Jilted batsmen David Warner and Phil Hughes should be shown some love by Australian cricket selectors, former captain Ricky Ponting says.
Ponting believes Warner has learnt his lessons after off-field troubles, while he rates Hughes as the nation's best young batting talent.
The ex-skipper says he'd pick both batsmen, and erratic quick Mitchell Johnson, for next month's Ashes series opener in Brisbane.
Ponting says the treatment of Hughes, in particular, evidences what has gone wrong with Australian cricket.
"He is clearly our best young batsman in the country," Ponting told AAP on Tuesday.
"The guy knows how to bat. He knows how to score runs. And he's just the sort of character that you love to have around your team.

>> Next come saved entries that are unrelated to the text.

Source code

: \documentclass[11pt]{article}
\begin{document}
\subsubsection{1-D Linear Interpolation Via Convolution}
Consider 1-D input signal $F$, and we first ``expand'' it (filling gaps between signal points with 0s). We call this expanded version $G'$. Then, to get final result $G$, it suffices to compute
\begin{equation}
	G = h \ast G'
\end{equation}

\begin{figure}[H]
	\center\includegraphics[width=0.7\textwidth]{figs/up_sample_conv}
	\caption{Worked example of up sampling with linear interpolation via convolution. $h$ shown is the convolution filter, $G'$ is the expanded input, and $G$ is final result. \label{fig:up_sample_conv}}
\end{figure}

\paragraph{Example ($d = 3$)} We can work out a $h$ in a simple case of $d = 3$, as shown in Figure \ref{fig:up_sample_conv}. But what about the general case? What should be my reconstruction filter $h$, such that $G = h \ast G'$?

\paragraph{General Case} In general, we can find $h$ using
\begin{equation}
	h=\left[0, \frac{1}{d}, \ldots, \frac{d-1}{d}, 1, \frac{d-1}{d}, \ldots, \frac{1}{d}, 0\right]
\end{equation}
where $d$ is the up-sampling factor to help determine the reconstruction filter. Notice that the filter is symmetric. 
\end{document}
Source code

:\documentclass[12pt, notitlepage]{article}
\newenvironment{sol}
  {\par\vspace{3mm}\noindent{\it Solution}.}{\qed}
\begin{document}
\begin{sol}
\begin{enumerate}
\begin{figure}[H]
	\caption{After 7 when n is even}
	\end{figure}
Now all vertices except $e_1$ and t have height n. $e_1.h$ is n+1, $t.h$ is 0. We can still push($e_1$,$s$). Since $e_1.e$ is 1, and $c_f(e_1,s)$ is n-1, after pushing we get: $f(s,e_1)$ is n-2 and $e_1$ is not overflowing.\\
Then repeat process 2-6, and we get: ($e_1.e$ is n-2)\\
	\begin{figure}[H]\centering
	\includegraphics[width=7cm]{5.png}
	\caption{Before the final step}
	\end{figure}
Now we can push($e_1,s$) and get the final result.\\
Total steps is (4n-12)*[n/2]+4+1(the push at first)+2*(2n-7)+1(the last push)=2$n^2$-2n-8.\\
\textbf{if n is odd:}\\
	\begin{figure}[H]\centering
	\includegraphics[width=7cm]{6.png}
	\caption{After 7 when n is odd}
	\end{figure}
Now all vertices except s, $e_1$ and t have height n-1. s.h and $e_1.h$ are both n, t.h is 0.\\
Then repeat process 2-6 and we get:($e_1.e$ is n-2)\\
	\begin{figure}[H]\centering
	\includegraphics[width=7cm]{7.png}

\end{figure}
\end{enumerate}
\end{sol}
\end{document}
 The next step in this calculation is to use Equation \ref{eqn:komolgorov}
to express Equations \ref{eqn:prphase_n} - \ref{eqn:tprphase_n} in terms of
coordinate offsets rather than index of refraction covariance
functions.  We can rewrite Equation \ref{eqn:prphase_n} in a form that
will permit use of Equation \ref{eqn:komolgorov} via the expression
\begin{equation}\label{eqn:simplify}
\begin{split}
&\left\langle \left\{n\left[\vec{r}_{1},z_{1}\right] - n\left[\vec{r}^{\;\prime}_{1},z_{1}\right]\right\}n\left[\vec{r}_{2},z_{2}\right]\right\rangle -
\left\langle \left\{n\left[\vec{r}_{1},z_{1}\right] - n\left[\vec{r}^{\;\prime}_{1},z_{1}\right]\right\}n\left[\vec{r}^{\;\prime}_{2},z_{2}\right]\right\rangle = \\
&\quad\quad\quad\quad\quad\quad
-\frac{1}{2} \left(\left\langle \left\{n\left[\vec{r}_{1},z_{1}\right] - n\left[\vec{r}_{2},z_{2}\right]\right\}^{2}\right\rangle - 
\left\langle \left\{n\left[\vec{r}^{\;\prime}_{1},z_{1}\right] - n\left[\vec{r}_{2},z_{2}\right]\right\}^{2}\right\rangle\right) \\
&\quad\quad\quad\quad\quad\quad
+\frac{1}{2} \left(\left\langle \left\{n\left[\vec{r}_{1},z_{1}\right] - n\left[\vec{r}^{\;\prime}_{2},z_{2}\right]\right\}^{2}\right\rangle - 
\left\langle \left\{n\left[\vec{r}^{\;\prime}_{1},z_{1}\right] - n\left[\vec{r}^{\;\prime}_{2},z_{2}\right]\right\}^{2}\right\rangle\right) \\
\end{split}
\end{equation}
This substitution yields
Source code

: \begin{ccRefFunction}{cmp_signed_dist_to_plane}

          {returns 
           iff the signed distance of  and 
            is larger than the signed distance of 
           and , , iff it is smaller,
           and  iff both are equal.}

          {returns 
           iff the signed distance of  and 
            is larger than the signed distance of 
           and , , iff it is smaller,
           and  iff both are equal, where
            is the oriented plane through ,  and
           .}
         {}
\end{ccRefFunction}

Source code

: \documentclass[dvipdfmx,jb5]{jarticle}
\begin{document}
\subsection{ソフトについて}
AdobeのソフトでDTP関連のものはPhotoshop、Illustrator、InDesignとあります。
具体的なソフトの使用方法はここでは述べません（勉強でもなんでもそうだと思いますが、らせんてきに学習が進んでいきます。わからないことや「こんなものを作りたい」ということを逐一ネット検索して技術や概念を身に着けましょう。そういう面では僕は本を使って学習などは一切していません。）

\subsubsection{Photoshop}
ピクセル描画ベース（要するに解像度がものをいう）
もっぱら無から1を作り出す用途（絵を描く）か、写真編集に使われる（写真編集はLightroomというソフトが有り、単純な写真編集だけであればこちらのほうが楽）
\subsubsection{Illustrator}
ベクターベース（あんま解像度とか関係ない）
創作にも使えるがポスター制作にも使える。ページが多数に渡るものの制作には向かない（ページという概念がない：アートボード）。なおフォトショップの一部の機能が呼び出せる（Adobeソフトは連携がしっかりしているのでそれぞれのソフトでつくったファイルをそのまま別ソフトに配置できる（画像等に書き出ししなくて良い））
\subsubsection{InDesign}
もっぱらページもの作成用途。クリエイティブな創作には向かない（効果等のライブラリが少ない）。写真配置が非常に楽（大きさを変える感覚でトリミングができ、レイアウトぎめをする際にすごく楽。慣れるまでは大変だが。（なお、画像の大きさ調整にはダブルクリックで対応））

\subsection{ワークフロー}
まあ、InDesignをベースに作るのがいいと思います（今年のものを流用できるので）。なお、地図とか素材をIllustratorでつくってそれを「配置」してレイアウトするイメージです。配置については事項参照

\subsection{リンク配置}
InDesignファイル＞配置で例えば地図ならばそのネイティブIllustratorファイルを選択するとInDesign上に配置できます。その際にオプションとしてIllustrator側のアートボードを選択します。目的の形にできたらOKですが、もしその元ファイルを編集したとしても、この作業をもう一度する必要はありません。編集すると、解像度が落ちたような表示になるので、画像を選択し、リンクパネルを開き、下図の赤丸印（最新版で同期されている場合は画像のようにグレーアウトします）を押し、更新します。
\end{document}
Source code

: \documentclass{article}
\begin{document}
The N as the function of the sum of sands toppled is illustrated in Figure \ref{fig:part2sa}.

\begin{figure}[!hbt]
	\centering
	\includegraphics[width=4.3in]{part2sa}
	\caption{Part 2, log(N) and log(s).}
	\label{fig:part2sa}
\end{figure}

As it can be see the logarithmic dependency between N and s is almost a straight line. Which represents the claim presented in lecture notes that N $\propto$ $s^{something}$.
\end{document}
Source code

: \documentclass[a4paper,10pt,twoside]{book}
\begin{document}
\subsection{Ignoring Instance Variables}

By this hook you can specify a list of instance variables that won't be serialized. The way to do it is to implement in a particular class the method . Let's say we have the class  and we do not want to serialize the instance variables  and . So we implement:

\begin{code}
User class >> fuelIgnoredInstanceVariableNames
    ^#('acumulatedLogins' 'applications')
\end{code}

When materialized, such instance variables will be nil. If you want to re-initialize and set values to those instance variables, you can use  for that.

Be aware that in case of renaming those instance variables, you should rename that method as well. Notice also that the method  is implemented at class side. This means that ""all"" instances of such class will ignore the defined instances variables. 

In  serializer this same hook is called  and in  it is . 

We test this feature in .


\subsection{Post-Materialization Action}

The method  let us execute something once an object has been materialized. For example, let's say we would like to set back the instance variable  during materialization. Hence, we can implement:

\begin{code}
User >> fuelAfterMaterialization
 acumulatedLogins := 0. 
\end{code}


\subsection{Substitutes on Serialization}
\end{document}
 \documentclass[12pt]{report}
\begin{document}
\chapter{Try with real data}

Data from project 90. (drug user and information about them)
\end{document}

"He would be somebody that I would give a spot in the order and let him go about making that his own ... if you give him a bit of love and a bit of stability around his game, I'm sure he'll come good."
Ponting was critical of constant chopping and changing of Australia's Test batting line-up.
Hughes, aged 24, has already been axed three times, Warner has also been dumped, and both have also been shifted up and own the batting order.
"I'd like to see the selectors pick who they believe their best six batsmen are for the first Test and then actually stick when them for the whole series," said Ponting during a telephone interview to publicise his autobiography, At The Close Of Play.
"Give them a bit of confidence and a bit of security, knowing that they're not playing for their spot each time they walk out on to the field.
"And then, at the end of the five Tests, if some of the batsmen haven't done it, then it probably is time to move on and look for someone else."
Warner, after punching England batsman Joe Root at a pub, was suspended for a month leading into the recent away Ashes series. He has also been disciplined for a Twitter tirade and, most recently, for missing a Sydney grade match.
"To me, some of the things that have happened have just been almost tell-tale signs of someone just under extreme pressure," Ponting said.
"The thing about Davey, he hasn't had a break from any cricket for about two years ... and it's such a high-pressurised environment, you need to be able to get away and let a bit of steam off here and there.
"Whenever he has tried to do that, he has got himself in a little bit of trouble.
"He would have learnt from that and it will make him a better person and hopefully a better cricketer."